## TRY IT
The answer should hold only the lines from the beginning of the listing below to the line containing "Giống với Newton, cách", both included, with every picture left out.

══════════════════════════════

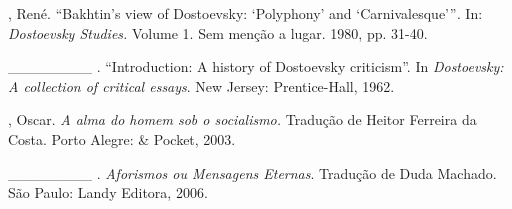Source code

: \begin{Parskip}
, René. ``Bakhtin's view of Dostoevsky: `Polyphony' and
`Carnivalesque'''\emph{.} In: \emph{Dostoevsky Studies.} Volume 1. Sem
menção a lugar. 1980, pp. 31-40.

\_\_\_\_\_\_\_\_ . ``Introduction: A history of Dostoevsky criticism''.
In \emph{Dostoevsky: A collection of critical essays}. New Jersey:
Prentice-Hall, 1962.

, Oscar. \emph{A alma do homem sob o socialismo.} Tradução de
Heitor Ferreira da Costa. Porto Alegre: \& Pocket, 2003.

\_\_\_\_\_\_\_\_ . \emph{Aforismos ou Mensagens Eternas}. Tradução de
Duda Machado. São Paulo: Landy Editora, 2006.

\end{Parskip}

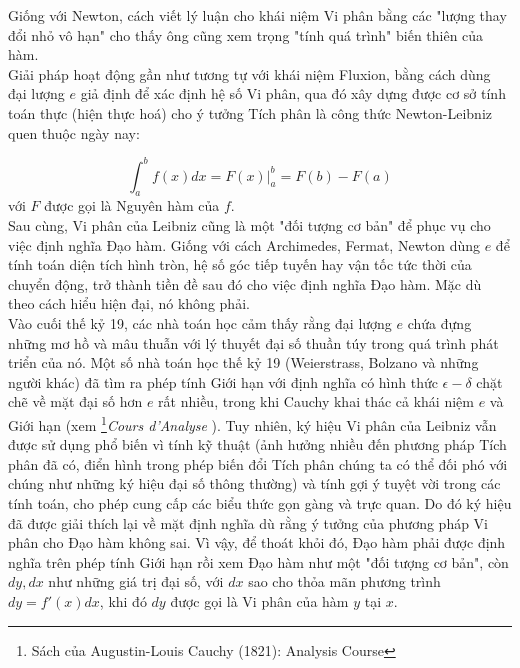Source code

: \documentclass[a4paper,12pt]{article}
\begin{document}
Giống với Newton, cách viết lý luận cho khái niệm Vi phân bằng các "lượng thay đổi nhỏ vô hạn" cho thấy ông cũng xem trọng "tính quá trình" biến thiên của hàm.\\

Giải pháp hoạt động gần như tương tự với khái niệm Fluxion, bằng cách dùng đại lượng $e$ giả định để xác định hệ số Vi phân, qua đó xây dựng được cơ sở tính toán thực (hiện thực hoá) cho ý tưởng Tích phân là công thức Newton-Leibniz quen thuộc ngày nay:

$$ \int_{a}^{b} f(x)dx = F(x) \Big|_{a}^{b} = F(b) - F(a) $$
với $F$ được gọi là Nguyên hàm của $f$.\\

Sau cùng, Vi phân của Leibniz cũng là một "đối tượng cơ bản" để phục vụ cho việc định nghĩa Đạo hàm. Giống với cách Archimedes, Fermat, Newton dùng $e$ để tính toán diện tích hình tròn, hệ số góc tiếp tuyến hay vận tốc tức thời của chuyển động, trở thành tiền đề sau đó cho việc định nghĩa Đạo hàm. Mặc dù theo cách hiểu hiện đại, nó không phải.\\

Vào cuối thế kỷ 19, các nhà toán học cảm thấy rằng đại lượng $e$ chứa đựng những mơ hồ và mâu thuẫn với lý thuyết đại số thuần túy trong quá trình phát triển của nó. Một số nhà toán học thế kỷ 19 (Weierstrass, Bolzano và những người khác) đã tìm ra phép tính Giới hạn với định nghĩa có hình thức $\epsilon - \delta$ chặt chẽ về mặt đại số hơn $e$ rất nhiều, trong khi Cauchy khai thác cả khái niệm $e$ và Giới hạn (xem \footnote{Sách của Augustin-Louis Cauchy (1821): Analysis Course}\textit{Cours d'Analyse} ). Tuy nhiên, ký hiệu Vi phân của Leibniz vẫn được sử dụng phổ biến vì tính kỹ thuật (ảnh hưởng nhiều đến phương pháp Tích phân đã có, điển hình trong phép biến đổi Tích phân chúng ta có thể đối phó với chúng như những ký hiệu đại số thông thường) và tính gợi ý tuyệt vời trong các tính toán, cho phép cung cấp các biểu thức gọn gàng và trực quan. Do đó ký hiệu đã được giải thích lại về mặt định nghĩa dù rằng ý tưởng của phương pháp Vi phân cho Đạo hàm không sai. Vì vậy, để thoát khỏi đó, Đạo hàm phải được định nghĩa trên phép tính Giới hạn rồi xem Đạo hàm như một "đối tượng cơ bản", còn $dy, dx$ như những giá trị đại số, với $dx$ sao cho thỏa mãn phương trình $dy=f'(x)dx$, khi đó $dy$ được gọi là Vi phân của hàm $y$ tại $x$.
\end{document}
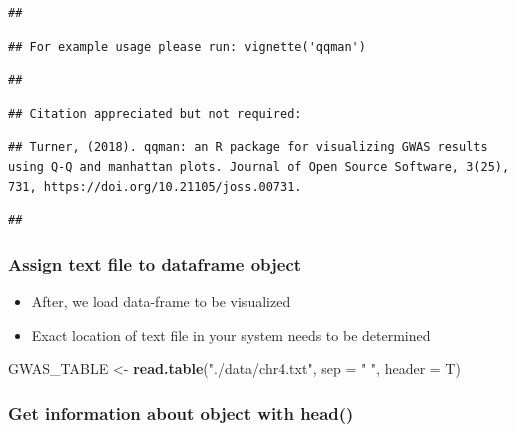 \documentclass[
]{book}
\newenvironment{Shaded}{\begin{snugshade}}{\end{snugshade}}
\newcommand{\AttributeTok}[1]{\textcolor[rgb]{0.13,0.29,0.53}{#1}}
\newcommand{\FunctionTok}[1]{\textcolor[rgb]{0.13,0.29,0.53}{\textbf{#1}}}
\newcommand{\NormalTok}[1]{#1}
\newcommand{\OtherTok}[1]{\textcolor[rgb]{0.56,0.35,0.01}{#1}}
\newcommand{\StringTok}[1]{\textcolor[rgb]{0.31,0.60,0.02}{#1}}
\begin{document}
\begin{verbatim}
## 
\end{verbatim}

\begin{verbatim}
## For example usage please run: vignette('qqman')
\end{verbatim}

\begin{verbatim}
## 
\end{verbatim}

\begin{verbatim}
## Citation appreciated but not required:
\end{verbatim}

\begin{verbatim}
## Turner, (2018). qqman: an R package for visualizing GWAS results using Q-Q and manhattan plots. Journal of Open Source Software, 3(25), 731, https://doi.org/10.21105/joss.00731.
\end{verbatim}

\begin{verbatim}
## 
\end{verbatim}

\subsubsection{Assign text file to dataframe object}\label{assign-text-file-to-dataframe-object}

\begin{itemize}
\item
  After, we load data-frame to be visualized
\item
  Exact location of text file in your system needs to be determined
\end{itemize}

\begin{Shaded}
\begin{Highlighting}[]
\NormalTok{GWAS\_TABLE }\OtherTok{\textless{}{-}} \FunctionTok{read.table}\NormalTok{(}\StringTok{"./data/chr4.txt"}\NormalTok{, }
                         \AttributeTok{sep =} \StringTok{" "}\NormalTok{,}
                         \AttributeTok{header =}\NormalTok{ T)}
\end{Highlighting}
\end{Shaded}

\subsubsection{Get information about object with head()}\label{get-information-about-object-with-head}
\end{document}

══════════════════════════════

## SOLUTION TO THIS EXERCISE
Source code

: \begin{Parskip}
, René. ``Bakhtin's view of Dostoevsky: `Polyphony' and
`Carnivalesque'''\emph{.} In: \emph{Dostoevsky Studies.} Volume 1. Sem
menção a lugar. 1980, pp. 31-40.

\_\_\_\_\_\_\_\_ . ``Introduction: A history of Dostoevsky criticism''.
In \emph{Dostoevsky: A collection of critical essays}. New Jersey:
Prentice-Hall, 1962.

, Oscar. \emph{A alma do homem sob o socialismo.} Tradução de
Heitor Ferreira da Costa. Porto Alegre: \& Pocket, 2003.

\_\_\_\_\_\_\_\_ . \emph{Aforismos ou Mensagens Eternas}. Tradução de
Duda Machado. São Paulo: Landy Editora, 2006.

\end{Parskip}

Source code

: \documentclass[a4paper,12pt]{article}
\begin{document}
Giống với Newton, cách viết lý luận cho khái niệm Vi phân bằng các "lượng thay đổi nhỏ vô hạn" cho thấy ông cũng xem trọng "tính quá trình" biến thiên của hàm.\\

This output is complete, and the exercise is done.